As the story goes, on February 22, 1968 they had just performed their version of "Jackson" onstage at the hockey arena when Johnny stopped the show and said, "Will you marry me?" on the microphone. June responded with, "Go on, sing another, sing another." He replied, "I'm not gonna sing until you answer me -- will you marry me?" to which she again responded, "Sing a song, John, sing a song," turning her back to him and trying to get the band to pick up playing again. The repartee continued until she finally answered him, "Yes."
Johnny and June had three previous marriages between them (one for Johnny, two for June), plus a blended family of seven children (four for Johnny, two for June, and one born to the both of them). Their own 35-year marriage came to a close when June Carter Cash died at the age of 73 on May 15, 2003, from complications from heart valve surgery.

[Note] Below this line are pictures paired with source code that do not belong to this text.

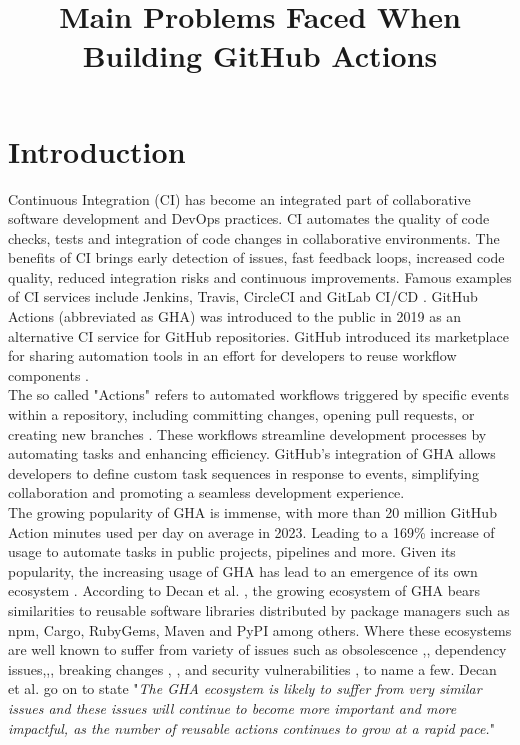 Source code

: \documentclass[conference]{IEEEtran}
\begin{document}
\title{Main Problems Faced When Building GitHub Actions\\
}

\author{
}

\maketitle


\section{Introduction}
Continuous Integration (CI) has become an integrated part of collaborative software development and DevOps practices. CI automates the quality of code checks, tests and integration of code changes in collaborative environments. The benefits of CI brings early detection of issues, fast feedback loops, increased code quality, reduced integration risks and continuous improvements. Famous examples of CI services include Jenkins, Travis, CircleCI and GitLab CI/CD \cite{b1}. GitHub Actions (abbreviated as GHA) was introduced to the public in 2019 as an alternative CI service for GitHub repositories. GitHub introduced its marketplace for sharing automation tools in an effort for developers to reuse workflow components \cite{b2}. \\ 
The so called "Actions" refers to automated workflows triggered by specific events within a repository, including committing changes, opening pull requests, or creating new branches \cite{b14}. These workflows streamline development processes by automating tasks and enhancing efficiency. GitHub's integration of GHA allows developers to define custom task sequences in response to events, simplifying collaboration and promoting a seamless development experience. \\
The growing popularity of GHA is immense, with more than 20 million GitHub Action minutes used per day on average in 2023. Leading to a 169\% increase of usage to automate tasks in public projects,  pipelines and more\cite{b3}. Given its popularity,  the increasing usage of GHA has lead to an emergence of its own ecosystem \cite{b4}.  According to Decan et al. \cite{b4}, the growing ecosystem of GHA bears similarities to reusable software libraries distributed by package managers such as npm, Cargo, RubyGems, Maven and PyPI among others. Where these ecosystems are well known to suffer from variety of issues such as obsolescence \cite{b5},\cite{b6}, dependency issues\cite{b7},\cite{b8},\cite{b9}, breaking changes \cite{b10}, \cite{b11}, and security vulnerabilities \cite{b12}, \cite{b13} to name a few. Decan et al. \cite{b4} go on to state "\textit{The GHA ecosystem is likely to suffer from very similar issues and these issues will continue to become more important and more impactful, as the number of reusable actions continues to grow at a rapid pace.}"\\
\end{document}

Johnny was holding her hand when she died, and had her Wildwood Flower album cover painted on the elevator of their house in her memory. Johnny himself passed away less than four months later, and they are buried next to each other at Henderson Memory Gardens in their home of Hendersonville, Tennessee, just outside Nashville.
The well-known song "Ring of Fire" was co-written by June in 1963, and for many is synonymous with their early attraction to one another. But "Flesh and Blood," a 1970 single featured in the Gregory Peck film I Walk the Line, is a lesser known (and very sweet) song Johnny Cash wrote about his love for June.